Date: Fri, 05 Apr 2024 15:12:36 -0500 [thread overview]
Message-ID: <3ca40b8dbe355722daa999f9e7fb0e4fcbe51d53.camel@linux.intel.com> (raw)
In-Reply-To: <f59789265e79701d021ecc45bc50252d8d2a5981.1710969449.git.andre.glover@linux.intel.com>
Hi Andre,
Some comments inline below...
On Thu, 2024-03-28 at 10:44 -0700, Andre Glover wrote:
> The 'canned' compression mode implements a compression scheme that uses
> statically-defined customized Huffman tables. Since the Deflate block
> header is a constant, it is not stored with the compressed data. The
> Huffman tables used were generated from statistics derived from swapped
> 4KB pages of SPEC CPU17 workloads. Canned mode provides better compression
> than using the Deflate standard's (RFC-1951) "fixed" tables and better
> latencies than dynamic compression.
>
> Compressing a data set of 4300 4KB pages sampled from SPEC CPU17 workloads
> produces a compression ratio of 2.88 for IAA canned compression and 2.69
> for IAA fixed compression, which is a 7% improvement.
>
> Either 'fixed' or 'canned' modes can be chosen as the mode to be used
> by crypto facilities by selecting the corresponding algorithm. For
> example, to use IAA fixed mode in zswap:
>
> echo deflate-iaa > /sys/module/zswap/parameters/compressor
>
> To choose 'canned' mode:
>
> echo deflate-iaa-canned > /sys/module/zswap/parameters/compressor
>
> [ Based on work originally by George Powley, Jing Lin and Kyung Min
> Park ]
>
> Signed-off-by: Tom Zanussi <tom.zanussi@linux.intel.com>
> Signed-off-by: Andre Glover <andre.glover@linux.intel.com>
> ---
> .../driver-api/crypto/iaa/iaa-crypto.rst | 15 +-
> crypto/testmgr.c | 10 +
> crypto/testmgr.h | 72 +++++
> drivers/crypto/intel/iaa/Kconfig | 1 +
> drivers/crypto/intel/iaa/Makefile | 2 +-
> drivers/crypto/intel/iaa/iaa_crypto.h | 38 +++
> .../crypto/intel/iaa/iaa_crypto_comp_canned.c | 116 ++++++++
> .../crypto/intel/iaa/iaa_crypto_comp_fixed.c | 1 +
> drivers/crypto/intel/iaa/iaa_crypto_main.c | 271 ++++++++++++++++--
> 9 files changed, 500 insertions(+), 26 deletions(-)

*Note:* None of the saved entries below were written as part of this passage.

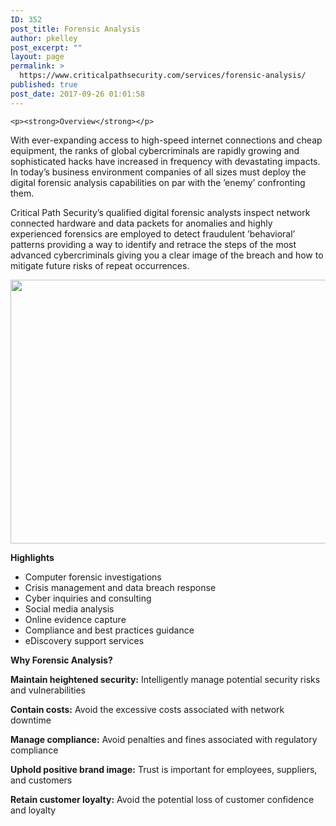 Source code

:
 ```yaml
---
ID: 352
post_title: Forensic Analysis
author: pkelley
post_excerpt: ""
layout: page
permalink: >
  https://www.criticalpathsecurity.com/services/forensic-analysis/
published: true
post_date: 2017-09-26 01:01:58
---
```


	<p><strong>Overview</strong></p>
<p>With ever-expanding access to high-speed internet connections and cheap equipment, the ranks of global cybercriminals are rapidly growing and sophisticated hacks have increased in frequency with devastating impacts.  In today’s business environment companies of all sizes must deploy the digital forensic analysis capabilities on par with the ’enemy’ confronting them.</p>
<p>Critical Path Security’s qualified digital forensic analysts inspect network connected hardware and data packets for anomalies and highly experienced forensics are employed to detect fraudulent ’behavioral’ patterns providing a way to identify and retrace the steps of the most advanced cybercriminals giving you a clear image of the breach and how to mitigate future risks of repeat occurrences.</p>
<p><img src="http://www.criticalpathsecurity.com/wp-content/uploads/2017/09/forensics.jpg" alt="" width="750" height="422" /></p>
<p><strong>Highlights</strong></p>
<ul>
<li>Computer forensic investigations</li>
<li>Crisis management and data breach response</li>
<li>Cyber inquiries and consulting</li>
<li>Social media analysis</li>
<li>Online evidence capture</li>
<li>Compliance and best practices guidance</li>
<li>eDiscovery support services</li>
</ul>
<p><strong>Why Forensic Analysis?</strong></p>
<p><b>Maintain heightened security:</b> Intelligently manage potential security risks and vulnerabilities</p>
<p><b>Contain costs:</b> Avoid the excessive costs associated with network downtime</p>
<p><b>Manage compliance:</b> Avoid penalties and fines associated with regulatory compliance</p>
<p><b>Uphold positive brand image:</b> Trust is important for employees, suppliers, and customers</p>
<p><b>Retain customer loyalty:</b> Avoid the potential loss of customer confidence and loyalty</p>
<p>&nbsp;</p>
<p>&nbsp;</p> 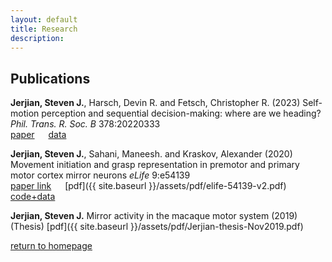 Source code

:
 ```yaml
---
layout: default
title: Research
description: 
---
```


## Publications

**Jerjian, Steven J.**, Harsch, Devin R. and Fetsch, Christopher R. (2023) Self-motion perception and sequential decision-making: where are we heading? *Phil. Trans. R. Soc. B* 378:20220333    
[paper](https://royalsocietypublishing.org/doi/10.1098/rstb.2022.0333) &emsp;  [data](https://github.com/Fetschlab/dots3DMP_humanPilotData)

**Jerjian, Steven J.**, Sahani, Maneesh. and Kraskov, Alexander (2020) Movement initiation and grasp representation in premotor and primary motor cortex mirror neurons *eLife* 9:e54139   
[paper link](https://elifesciences.org/articles/54139) &emsp; [pdf]({{ site.baseurl }}/assets/pdf/elife-54139-v2.pdf) &emsp; [code+data](https://github.com/sjjerjian/grasp-mirror-neurons)

**Jerjian, Steven J.** Mirror activity in the macaque motor system (2019) (Thesis)
[pdf]({{ site.baseurl }}/assets/pdf/Jerjian-thesis-Nov2019.pdf)


[return to homepage](../index.html)

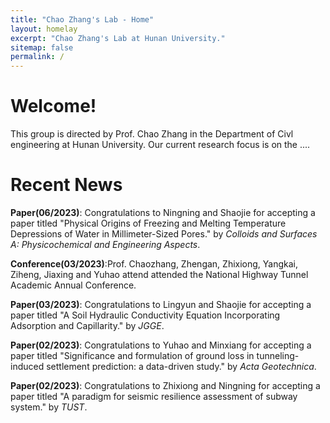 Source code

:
 ```yaml
---
title: "Chao Zhang's Lab - Home"
layout: homelay
excerpt: "Chao Zhang's Lab at Hunan University."
sitemap: false
permalink: /
---
```

# Welcome!

This group is directed by Prof. Chao Zhang in the Department of Civl engineering at Hunan University. Our current research focus is on the .... 

# Recent News

**Paper(06/2023)**: Congratulations to Ningning and Shaojie for accepting a paper titled "Physical Origins of Freezing and Melting Temperature Depressions of Water in Millimeter-Sized Pores." by *Colloids and Surfaces A: Physicochemical and Engineering Aspects*.

**Conference(03/2023)**:Prof. Chaozhang, Zhengan, Zhixiong, Yangkai, Ziheng, Jiaxing and Yuhao attend attended the National Highway Tunnel Academic Annual Conference.

**Paper(03/2023)**: Congratulations to Lingyun and Shaojie for accepting a paper titled "A Soil Hydraulic Conductivity Equation Incorporating Adsorption and Capillarity." by *JGGE*.

**Paper(02/2023)**: Congratulations to Yuhao and Minxiang for accepting a paper titled "Significance and formulation of ground loss in tunneling-induced settlement prediction: a data-driven study." by *Acta Geotechnica*.

**Paper(02/2023)**: Congratulations to Zhixiong and Ningning for accepting a paper titled "A paradigm for seismic resilience assessment of subway system." by *TUST*.



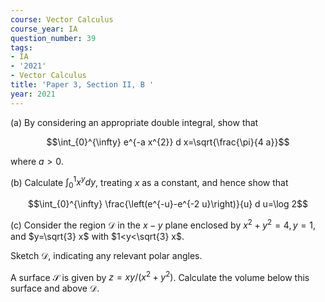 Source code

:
 ```yaml
---
course: Vector Calculus
course_year: IA
question_number: 39
tags:
- IA
- '2021'
- Vector Calculus
title: 'Paper 3, Section II, B '
year: 2021
---
```




(a) By considering an appropriate double integral, show that

$$\int_{0}^{\infty} e^{-a x^{2}} d x=\sqrt{\frac{\pi}{4 a}}$$

where $a>0$.

(b) Calculate $\int_{0}^{1} x^{y} d y$, treating $x$ as a constant, and hence show that

$$\int_{0}^{\infty} \frac{\left(e^{-u}-e^{-2 u}\right)}{u} d u=\log 2$$

(c) Consider the region $\mathcal{D}$ in the $x-y$ plane enclosed by $x^{2}+y^{2}=4, y=1$, and $y=\sqrt{3} x$ with $1<y<\sqrt{3} x$.

Sketch $\mathcal{D}$, indicating any relevant polar angles.

A surface $\mathcal{S}$ is given by $z=x y /\left(x^{2}+y^{2}\right)$. Calculate the volume below this surface and above $\mathcal{D}$. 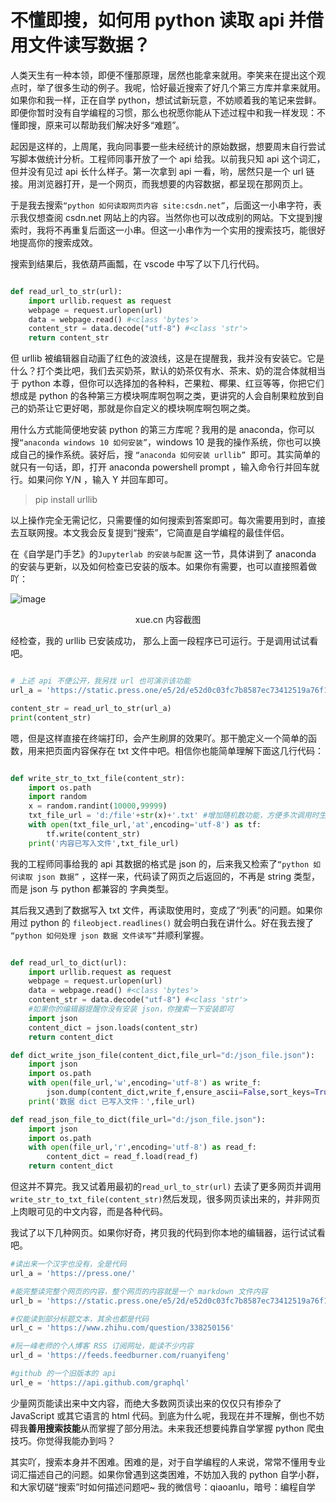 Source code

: # 不懂即搜，如何用 python 读取 api 并借用文件读写数据？

人类天生有一种本领，即便不懂那原理，居然也能拿来就用。李笑来在提出这个观点时，举了很多生动的例子。我呢，恰好最近搜索了好几个第三方库并拿来就用。如果你和我一样，正在自学 python，想试试新玩意，不妨顺着我的笔记来尝鲜。即便你暂时没有自学编程的习惯，那么也祝愿你能从下述过程中和我一样发现：不懂即搜，原来可以帮助我们解决好多“难题”。

起因是这样的，上周尾，我向同事要一些未经统计的原始数据，想要周末自行尝试写脚本做统计分析。工程师同事开放了一个 api 给我。以前我只知 api 这个词汇，但并没有见过 api 长什么样子。第一次拿到 api 一看，哟，居然只是一个 url 链接。用浏览器打开，是一个网页，而我想要的内容数据，都呈现在那网页上。

于是我去搜索`“python 如何读取网页内容 site:csdn.net”`，后面这一小串字符，表示我仅想查阅 csdn.net 网站上的内容。当然你也可以改成别的网站。下文提到搜索时，我将不再重复后面这一小串。但这一小串作为一个实用的搜索技巧，能很好地提高你的搜索成效。

搜索到结果后，我依葫芦画瓢，在 vscode 中写了以下几行代码。

```python

def read_url_to_str(url):
    import urllib.request as request
    webpage = request.urlopen(url)
    data = webpage.read() #<class 'bytes'>
    content_str = data.decode("utf-8") #<class 'str'>
    return content_str

```

但 urllib 被编辑器自动画了红色的波浪线，这是在提醒我，我并没有安装它。它是什么？打个类比吧，我们去买奶茶，默认的奶茶仅有水、茶末、奶的混合体就相当于 python 本尊，但你可以选择加的各种料，芒果粒、椰果、红豆等等，你把它们想成是 python 的各种第三方模块啊库啊包啊之类，更讲究的人会自制果粒放到自己的奶茶让它更好喝，那就是你自定义的模块啊库啊包啊之类。

用什么方式能简便地安装 python 的第三方库呢？我用的是 anaconda，你可以搜`“anaconda windows 10 如何安装”`，windows 10 是我的操作系统，你也可以换成自己的操作系统。装好后，搜 `“anaconda 如何安装 urllib” `即可。其实简单的就只有一句话，即，打开 anaconda powershell prompt ，输入命令行并回车就行。如果问你 Y/N ，输入 Y 并回车即可。

> pip install urllib

以上操作完全无需记忆，只需要懂的如何搜索到答案即可。每次需要用到时，直接去互联网搜。本文我会反复提到“搜索”，它简直是自学编程的最佳伴侣。

在《自学是门手艺》的`Jupyterlab 的安装与配置` 这一节，具体讲到了 anaconda 的安装与更新，以及如何检查已安装的版本。如果你有需要，也可以直接照着做吖：

![image](https://user-images.githubusercontent.com/31027645/62422517-831d9c80-b6e6-11e9-9a85-ba506dd8ec86.png)

<center> xue.cn 内容截图 </center>

经检查，我的 urllib 已安装成功， 那么上面一段程序已可运行。于是调用试试看吧。

```python

# 上述 api 不便公开，我另找 url 也可演示该功能
url_a = 'https://static.press.one/e5/2d/e52d0c03fc7b8587ec73412519a76f13177ada09f8b8a9810724e3f018ee50ff.md'

content_str = read_url_to_str(url_a)
print(content_str)

```

嗯，但是这样直接在终端打印，会产生刷屏的效果吖。那干脆定义一个简单的函数，用来把页面内容保存在 txt 文件中吧。相信你也能简单理解下面这几行代码：

```python

def write_str_to_txt_file(content_str):
    import os.path
    import random
    x = random.randint(10000,99999)
    txt_file_url = 'd:/file'+str(x)+'.txt' #增加随机数功能，方便多次调用时生成的文件不同。
    with open(txt_file_url,'at',encoding='utf-8') as tf:
        tf.write(content_str)
    print('内容已写入文件',txt_file_url)
```

我的工程师同事给我的 api 其数据的格式是 json 的，后来我又检索了`“python 如何读取 json 数据”` ，这样一来，代码读了网页之后返回的，不再是 string 类型，而是 json 与 python 都兼容的 字典类型。

其后我又遇到了数据写入 txt 文件，再读取使用时，变成了“列表”的问题。如果你用过 python 的 `fileobject.readlines()` 就会明白我在讲什么。好在我去搜了 `“python 如何处理 json 数据 文件读写”`并顺利掌握。

```python

def read_url_to_dict(url):
    import urllib.request as request
    webpage = request.urlopen(url)
    data = webpage.read() #<class 'bytes'>
    content_str = data.decode("utf-8") #<class 'str'>
    #如果你的编辑器提醒你没有安装 json，你搜索一下安装即可
    import json
    content_dict = json.loads(content_str)
    return content_dict

def dict_write_json_file(content_dict,file_url="d:/json_file.json"):
    import json
    import os.path
    with open(file_url,'w',encoding='utf-8') as write_f:
        json.dump(content_dict,write_f,ensure_ascii=False,sort_keys=True, indent=4)
    print('数据 dict 已写入文件：',file_url)

def read_json_file_to_dict(file_url="d:/json_file.json"):
    import json
    import os.path
    with open(file_url,'r',encoding='utf-8') as read_f:
        content_dict = read_f.load(read_f)
    return content_dict

```

但这并不算完。我又试着用最初的`read_url_to_str(url)` 去读了更多网页并调用`write_str_to_txt_file(content_str)`然后发现，很多网页读出来的，并非网页上肉眼可见的中文内容，而是各种代码。

我试了以下几种网页。如果你好奇，拷贝我的代码到你本地的编辑器，运行试试看吧。

``` python
#读出来一个汉字也没有，全是代码
url_a = 'https://press.one/'

#能完整读完整个网页的内容，整个网页的内容就是一个 markdown 文件内容
url_b = 'https://static.press.one/e5/2d/e52d0c03fc7b8587ec73412519a76f13177ada09f8b8a9810724e3f018ee50ff.md'

#仅能读到部分标题文本，其余也都是代码
url_c = 'https://www.zhihu.com/question/338250156'

#阮一峰老师的个人博客 RSS 订阅网址，能读不少内容
url_d = 'https://feeds.feedburner.com/ruanyifeng'

#github 的一个旧版本的 api
url_e = 'https://api.github.com/graphql'

```

少量网页能读出来中文内容，而绝大多数网页读出来的仅仅只有掺杂了 JavaScript 或其它语言的 html 代码。到底为什么呢，我现在并不理解，倒也不妨碍我**善用搜索技能**从而掌握了部分用法。未来我还想要纯靠自学掌握 python 爬虫技巧。你觉得我能办到吗？

其实吖，搜索本身并不困难。困难的是，对于自学编程的人来说，常常不懂用专业词汇描述自己的问题。如果你曾遇到这类困难，不妨加入我的 python 自学小群，和大家切磋“搜索”时如何描述问题吧~ 我的微信号：qiaoanlu，暗号：编程自学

> create mode 100644 drivers/crypto/intel/iaa/iaa_crypto_comp_canned.c
>
> diff --git a/Documentation/driver-api/crypto/iaa/iaa-crypto.rst b/Documentation/driver-api/crypto/iaa/iaa-crypto.rst
> index 7b28aef39ba0..b64bd780ad87 100644
> --- a/Documentation/driver-api/crypto/iaa/iaa-crypto.rst
> +++ b/Documentation/driver-api/crypto/iaa/iaa-crypto.rst
> @@ -30,8 +30,8 @@ algorithm::
> This will tell zswap to use the IAA 'fixed' compression mode for all
> compresses and decompresses.
>
> -Currently, there is only one compression modes available, 'fixed'
> -mode.
> +Currently, two compression modes are available to all IAA hardware,
> +'canned' and 'fixed' modes.
>
> The 'fixed' compression mode implements the compression scheme
> specified by RFC 1951 and is given the crypto algorithm name
> @@ -42,6 +42,17 @@ which allows for a window of up to 32k. Because of this limitation,
> the IAA fixed mode deflate algorithm is given its own algorithm name
> rather than simply 'deflate').
>
> +The 'canned' compression mode implements a good general-purpose
> +compression scheme whose tables were generated from statistics derived
> +from a wide variety of SPEC17 workloads. It provides much better
> +overall characteristics than the existing deflate-1951 tables
> +implemented by 'fixed'. 'Canned' mode is implemented by the
> +'deflate-iaa-canned' crypto algorithm.::
The double colon here isn't necessary.
> +
> +A zswap device can select the IAA 'canned' mode represented by
> +selecting the 'deflate-iaa-canned' crypto compression algorithm::
> +
> + # echo deflate-iaa-canned > /sys/module/zswap/parameters/compressor
>
> Config options and other setup
> ==============================
> diff --git a/crypto/testmgr.c b/crypto/testmgr.c
> index 94fd9ceef207..8981e8fb220b 100644
> --- a/crypto/testmgr.c
> +++ b/crypto/testmgr.c
> @@ -4806,6 +4806,16 @@ static const struct alg_test_desc alg_test_descs[] = {
> .decomp = __VECS(deflate_decomp_tv_template)
> }
> }
> + }, {
> + .alg = "deflate-iaa-canned",
> + .test = alg_test_comp,
> + .fips_allowed = 1,
> + .suite = {
> + .comp = {
> + .comp = __VECS(deflate_iaa_canned_comp_tv_template),
> + .decomp = __VECS(deflate_iaa_canned_decomp_tv_template)
> + }
> + }
> }, {
> .alg = "deflate-scomp-canned",
> .test = alg_test_comp,
> diff --git a/crypto/testmgr.h b/crypto/testmgr.h
> index 38c4c96e11e2..c79ba30c2194 100644
> --- a/crypto/testmgr.h
> +++ b/crypto/testmgr.h
> @@ -34526,6 +34526,78 @@ static const struct comp_testvec deflate_decomp_tv_template[] = {
> },
> };
>
> +static const struct comp_testvec deflate_iaa_canned_comp_tv_template[] = {
> + {
> + .inlen = 70,
> + .outlen = 37,
> + .input = "Join us now and share the software "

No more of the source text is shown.